I have been deeply impressed by your writing for a while, but this was a massive mistake. It is possible that this is a function of you being Israel and not knowing the depths of danger Carlson represents. And sadly, you played directly into his and other white nationalists’ hands.
To be clear: I am not trying to demonize. I think your desire for dialogue is genuine. This is not what Carlson desires. Carlson needs people to legitimize him so he can appear mainstream and evenhanded as he spreads neo-Nazi and white nationalist ideology. I only watched a bit of the interview (I can only watch so much of him), but I already identified a few antisemitic conspiracy theories that he uses. I think you likely didn’t notice them because you were discussing it from the lens of Israeli politics as opposed to American extremism.

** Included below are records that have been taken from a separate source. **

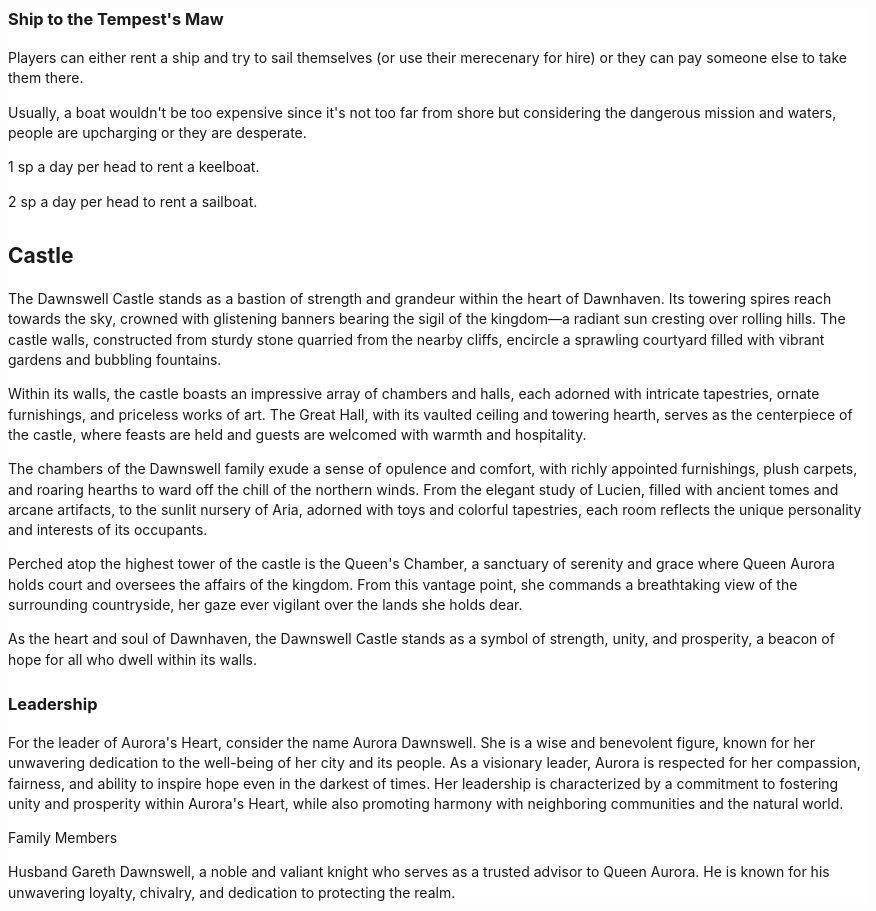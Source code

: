 


### Ship to the Tempest's Maw

Players can either rent a ship and try to sail themselves (or use their merecenary for hire) or they can pay someone else to take them there.

Usually, a boat wouldn't be too expensive since it's not too far from shore but considering the dangerous mission and waters, people are upcharging or they are desperate. 

1 sp a day per head to rent a keelboat.

2 sp a day per head to rent a sailboat.




## Castle

The Dawnswell Castle stands as a bastion of strength and grandeur within the heart of Dawnhaven. Its towering spires reach towards the sky, crowned with glistening banners bearing the sigil of the kingdom—a radiant sun cresting over rolling hills. The castle walls, constructed from sturdy stone quarried from the nearby cliffs, encircle a sprawling courtyard filled with vibrant gardens and bubbling fountains.

Within its walls, the castle boasts an impressive array of chambers and halls, each adorned with intricate tapestries, ornate furnishings, and priceless works of art. The Great Hall, with its vaulted ceiling and towering hearth, serves as the centerpiece of the castle, where feasts are held and guests are welcomed with warmth and hospitality.

The chambers of the Dawnswell family exude a sense of opulence and comfort, with richly appointed furnishings, plush carpets, and roaring hearths to ward off the chill of the northern winds. From the elegant study of Lucien, filled with ancient tomes and arcane artifacts, to the sunlit nursery of Aria, adorned with toys and colorful tapestries, each room reflects the unique personality and interests of its occupants.

Perched atop the highest tower of the castle is the Queen's Chamber, a sanctuary of serenity and grace where Queen Aurora holds court and oversees the affairs of the kingdom. From this vantage point, she commands a breathtaking view of the surrounding countryside, her gaze ever vigilant over the lands she holds dear.

As the heart and soul of Dawnhaven, the Dawnswell Castle stands as a symbol of strength, unity, and prosperity, a beacon of hope for all who dwell within its walls.


### Leadership

For the leader of Aurora's Heart, consider the name Aurora Dawnswell. She is a wise and benevolent figure, known for her unwavering dedication to the well-being of her city and its people. As a visionary leader, Aurora is respected for her compassion, fairness, and ability to inspire hope even in the darkest of times. Her leadership is characterized by a commitment to fostering unity and prosperity within Aurora's Heart, while also promoting harmony with neighboring communities and the natural world.

Family Members

Husband Gareth Dawnswell, a noble and valiant knight who serves as a trusted advisor to Queen Aurora. He is known for his unwavering loyalty, chivalry, and dedication to protecting the realm.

He also needs people like you to join his show so that when he brings on people like Nick Fuentes, who has called for all Jews in the US to be killed or deported, he can appear “evenhanded.” And more importantly, doing so in the name of dialogue. Same logic you use here, which is exactly what he was hoping for from you. This is a game he’s played for decades. You can see some of my writing on him going back a number of years on the Forward if it helps.
Carlson is not just interested in targeting Jews. He’s interested in building the exact kind of country that you are trying to prevent in Israel (or that has already come). He’s trying to hurt all our minorities, put immigrants in concentration camps, and remove all rights from women. This is not an exaggeration.
Please never fall for the right’s games. You will lose your legitimacy and they will gain their own as you do.
You’re not playing into Christian Nationalist hands. Claiming so shows a lack of understanding of the movement. While I don’t believe everything Tucker says yet, I’m personally grateful for his perspective. What I learned from listening to you is that most Israelis have limited knowledge of life beyond their immediate surroundings and what their media tells them. This is tragic, as it mirrors the limited scope of Christian Zionists and Nationalists. We Americans strive to keep media open, but the scope is rapidly shrinking due to Zionists like Ellison buying up more and more media and they push an agenda. That’s a concern. My Jewish heritage on my Mother’s side is not something I’m interested in pursuing, but throughout my life, I’ve always believed most people, regardless of their religious beliefs, are good people.